ACTION ITEM →
Lines that contain "background" are to be copied from the material, every one of them.

---------- MATERIAL PROVIDED

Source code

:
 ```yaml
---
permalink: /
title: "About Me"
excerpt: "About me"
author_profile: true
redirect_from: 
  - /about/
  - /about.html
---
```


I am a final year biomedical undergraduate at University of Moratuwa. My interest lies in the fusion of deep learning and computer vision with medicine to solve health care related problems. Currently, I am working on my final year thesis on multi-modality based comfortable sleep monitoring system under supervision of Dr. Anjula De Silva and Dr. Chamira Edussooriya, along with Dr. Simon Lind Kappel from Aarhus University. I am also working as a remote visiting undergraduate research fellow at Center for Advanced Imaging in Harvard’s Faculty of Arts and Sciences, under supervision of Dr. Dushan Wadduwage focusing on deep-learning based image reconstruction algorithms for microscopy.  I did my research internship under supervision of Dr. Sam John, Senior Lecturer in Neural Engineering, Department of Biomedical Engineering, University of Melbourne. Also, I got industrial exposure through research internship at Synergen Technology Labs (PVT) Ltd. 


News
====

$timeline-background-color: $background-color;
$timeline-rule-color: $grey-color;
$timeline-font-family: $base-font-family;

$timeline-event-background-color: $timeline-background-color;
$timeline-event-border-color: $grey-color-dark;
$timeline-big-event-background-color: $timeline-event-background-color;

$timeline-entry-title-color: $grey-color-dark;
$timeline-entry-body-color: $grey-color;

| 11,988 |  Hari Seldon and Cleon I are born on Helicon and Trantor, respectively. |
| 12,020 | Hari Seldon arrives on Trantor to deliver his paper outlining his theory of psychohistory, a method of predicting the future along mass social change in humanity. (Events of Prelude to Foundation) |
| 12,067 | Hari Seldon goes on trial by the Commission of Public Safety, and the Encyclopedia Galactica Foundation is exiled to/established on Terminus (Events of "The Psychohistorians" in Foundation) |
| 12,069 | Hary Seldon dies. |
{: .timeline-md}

--------------------

TASK RESULT →
$timeline-background-color: $background-color;
$timeline-event-background-color: $timeline-background-color;
$timeline-big-event-background-color: $timeline-event-background-color;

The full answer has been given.